My latest build is an 1860's old west Saloon,complete with the bar,back wall mirrors,beds and curtains upstairs ,I need to figure out how to make the rail upstairs look a little more realistic. Then on to my next build , sheriffs office from the same time frame.


----------



## bucwheat (Mar 9, 2010)

Another shot


----------



## daytime dave (Jan 14, 2017)

It looks great.


----------



## Milton Fox Racing (May 27, 2014)

daytime dave said:


> It looks great.


I think it looks great as well. The balcony looks right as to placement and scale - just needs some more balusters. :cheers2:


----------



## John P (Sep 1, 1999)

Milton Fox Racing said:


> I think it looks great as well. The balcony looks right as to placement and scale - just needs some more balusters. :cheers2:


Naw, the railing has to be fragile enough for a bad guy to fall though it after he gets shot.


----------



## Milton Fox Racing (May 27, 2014)

Well, you could use balsa strips - oh wait....

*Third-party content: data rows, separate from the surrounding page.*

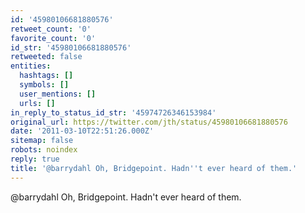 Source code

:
 ```yaml
---
id: '45980106681880576'
retweet_count: '0'
favorite_count: '0'
id_str: '45980106681880576'
retweeted: false
entities:
  hashtags: []
  symbols: []
  user_mentions: []
  urls: []
in_reply_to_status_id_str: '45974726346153984'
original_url: https://twitter.com/jth/status/45980106681880576
date: '2011-03-10T22:51:26.000Z'
sitemap: false
robots: noindex
reply: true
title: '@barrydahl Oh, Bridgepoint. Hadn''t ever heard of them.'
---
```


@barrydahl Oh, Bridgepoint. Hadn't ever heard of them. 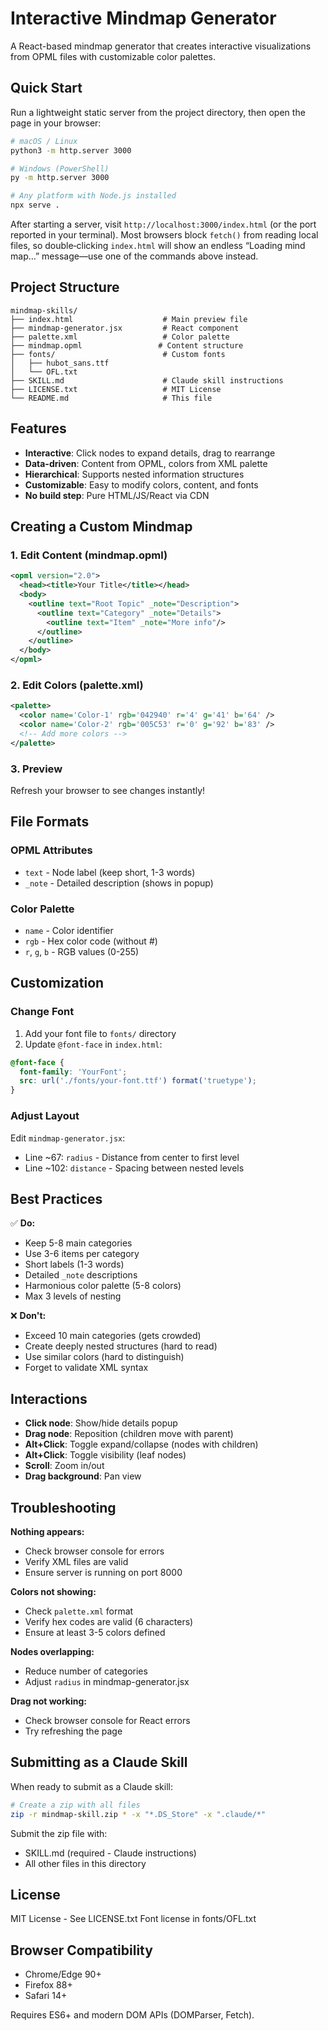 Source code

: # Interactive Mindmap Generator

A React-based mindmap generator that creates interactive visualizations from OPML files with customizable color palettes.

## Quick Start

Run a lightweight static server from the project directory, then open the page in your browser:

```bash
# macOS / Linux
python3 -m http.server 3000

# Windows (PowerShell)
py -m http.server 3000

# Any platform with Node.js installed
npx serve .
```

After starting a server, visit `http://localhost:3000/index.html` (or the port reported in your terminal). Most browsers block `fetch()` from reading local files, so double‑clicking `index.html` will show an endless “Loading mind map…” message—use one of the commands above instead.

## Project Structure

```
mindmap-skills/
├── index.html                    # Main preview file
├── mindmap-generator.jsx         # React component
├── palette.xml                   # Color palette
├── mindmap.opml                 # Content structure
├── fonts/                        # Custom fonts
│   ├── hubot_sans.ttf
│   └── OFL.txt
├── SKILL.md                      # Claude skill instructions
├── LICENSE.txt                   # MIT License
└── README.md                     # This file
```

## Features

- **Interactive**: Click nodes to expand details, drag to rearrange
- **Data-driven**: Content from OPML, colors from XML palette
- **Hierarchical**: Supports nested information structures
- **Customizable**: Easy to modify colors, content, and fonts
- **No build step**: Pure HTML/JS/React via CDN

## Creating a Custom Mindmap

### 1. Edit Content (mindmap.opml)
```xml
<opml version="2.0">
  <head><title>Your Title</title></head>
  <body>
    <outline text="Root Topic" _note="Description">
      <outline text="Category" _note="Details">
        <outline text="Item" _note="More info"/>
      </outline>
    </outline>
  </body>
</opml>
```

### 2. Edit Colors (palette.xml)
```xml
<palette>
  <color name='Color-1' rgb='042940' r='4' g='41' b='64' />
  <color name='Color-2' rgb='005C53' r='0' g='92' b='83' />
  <!-- Add more colors -->
</palette>
```

### 3. Preview
Refresh your browser to see changes instantly!

## File Formats

### OPML Attributes
- `text` - Node label (keep short, 1-3 words)
- `_note` - Detailed description (shows in popup)

### Color Palette
- `name` - Color identifier
- `rgb` - Hex color code (without #)
- `r`, `g`, `b` - RGB values (0-255)

## Customization

### Change Font
1. Add your font file to `fonts/` directory
2. Update `@font-face` in `index.html`:
```css
@font-face {
  font-family: 'YourFont';
  src: url('./fonts/your-font.ttf') format('truetype');
}
```

### Adjust Layout
Edit `mindmap-generator.jsx`:
- Line ~67: `radius` - Distance from center to first level
- Line ~102: `distance` - Spacing between nested levels

## Best Practices

✅ **Do:**
- Keep 5-8 main categories
- Use 3-6 items per category
- Short labels (1-3 words)
- Detailed `_note` descriptions
- Harmonious color palette (5-8 colors)
- Max 3 levels of nesting

❌ **Don't:**
- Exceed 10 main categories (gets crowded)
- Create deeply nested structures (hard to read)
- Use similar colors (hard to distinguish)
- Forget to validate XML syntax

## Interactions

- **Click node**: Show/hide details popup
- **Drag node**: Reposition (children move with parent)
- **Alt+Click**: Toggle expand/collapse (nodes with children)
- **Alt+Click**: Toggle visibility (leaf nodes)
- **Scroll**: Zoom in/out
- **Drag background**: Pan view

## Troubleshooting

**Nothing appears:**
- Check browser console for errors
- Verify XML files are valid
- Ensure server is running on port 8000

**Colors not showing:**
- Check `palette.xml` format
- Verify hex codes are valid (6 characters)
- Ensure at least 3-5 colors defined

**Nodes overlapping:**
- Reduce number of categories
- Adjust `radius` in mindmap-generator.jsx

**Drag not working:**
- Check browser console for React errors
- Try refreshing the page

## Submitting as a Claude Skill

When ready to submit as a Claude skill:

```bash
# Create a zip with all files
zip -r mindmap-skill.zip * -x "*.DS_Store" -x ".claude/*"
```

Submit the zip file with:
- SKILL.md (required - Claude instructions)
- All other files in this directory

## License

MIT License - See LICENSE.txt
Font license in fonts/OFL.txt

## Browser Compatibility

- Chrome/Edge 90+
- Firefox 88+
- Safari 14+

Requires ES6+ and modern DOM APIs (DOMParser, Fetch).
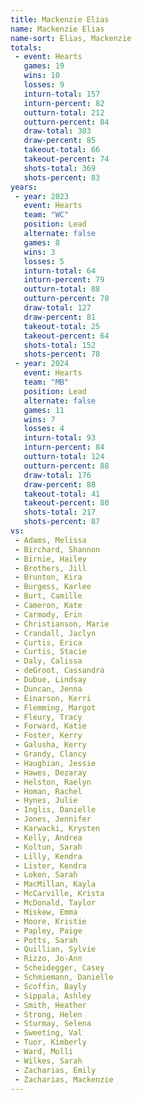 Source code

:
 ```yaml
---
title: Mackenzie Elias
name: Mackenzie Elias
name-sort: Elias, Mackenzie
totals:
 - event: Hearts
   games: 19
   wins: 10
   losses: 9
   inturn-total: 157
   inturn-percent: 82
   outturn-total: 212
   outturn-percent: 84
   draw-total: 303
   draw-percent: 85
   takeout-total: 66
   takeout-percent: 74
   shots-total: 369
   shots-percent: 83
years:
 - year: 2023
   event: Hearts
   team: "WC"
   position: Lead
   alternate: false
   games: 8
   wins: 3
   losses: 5
   inturn-total: 64
   inturn-percent: 79
   outturn-total: 88
   outturn-percent: 78
   draw-total: 127
   draw-percent: 81
   takeout-total: 25
   takeout-percent: 64
   shots-total: 152
   shots-percent: 78
 - year: 2024
   event: Hearts
   team: "MB"
   position: Lead
   alternate: false
   games: 11
   wins: 7
   losses: 4
   inturn-total: 93
   inturn-percent: 84
   outturn-total: 124
   outturn-percent: 88
   draw-total: 176
   draw-percent: 88
   takeout-total: 41
   takeout-percent: 80
   shots-total: 217
   shots-percent: 87
vs:
 - Adams, Melissa
 - Birchard, Shannon
 - Birnie, Hailey
 - Brothers, Jill
 - Brunton, Kira
 - Burgess, Karlee
 - Burt, Camille
 - Cameron, Kate
 - Carmody, Erin
 - Christianson, Marie
 - Crandall, Jaclyn
 - Curtis, Erica
 - Curtis, Stacie
 - Daly, Calissa
 - deGroot, Cassandra
 - Dubue, Lindsay
 - Duncan, Jenna
 - Einarson, Kerri
 - Flemming, Margot
 - Fleury, Tracy
 - Forward, Katie
 - Foster, Kerry
 - Galusha, Kerry
 - Grandy, Clancy
 - Haughian, Jessie
 - Hawes, Dezaray
 - Helston, Raelyn
 - Homan, Rachel
 - Hynes, Julie
 - Inglis, Danielle
 - Jones, Jennifer
 - Karwacki, Krysten
 - Kelly, Andrea
 - Koltun, Sarah
 - Lilly, Kendra
 - Lister, Kendra
 - Loken, Sarah
 - MacMillan, Kayla
 - McCarville, Krista
 - McDonald, Taylor
 - Miskew, Emma
 - Moore, Kristie
 - Papley, Paige
 - Potts, Sarah
 - Quillian, Sylvie
 - Rizzo, Jo-Ann
 - Scheidegger, Casey
 - Schmiemann, Danielle
 - Scoffin, Bayly
 - Sippala, Ashley
 - Smith, Heather
 - Strong, Helen
 - Sturmay, Selena
 - Sweeting, Val
 - Tuor, Kimberly
 - Ward, Molli
 - Wilkes, Sarah
 - Zacharias, Emily
 - Zacharias, Mackenzie
---
```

...back then they only went from the hand rail down to the 2nd long rail you have in place - if you still want more realism.

:cheers2:


----------



## Y3a (Jan 18, 2001)

It won't be correct until the bad guy is laying face down, outside the saloon with the sheriff standing over him...


----------



## Zombie_61 (Apr 21, 2004)

Y3a said:


> It won't be correct until the bad guy is laying face down, outside the saloon with the sheriff standing over him...


That, or being shotgun blasted through the window in slow motion Sam Peckinpah style.


----------



## bucwheat (Mar 9, 2010)

Milton Fox Racing said:


> I think it looks great as well. The balcony looks right as to placement and scale - just needs some more balusters. :cheers2:


I scaled it after a picture I saw of an old west saloon and that's all it had for the railing,I agree and I thought about adding more but was afraid it would ruin the authentic look.


----------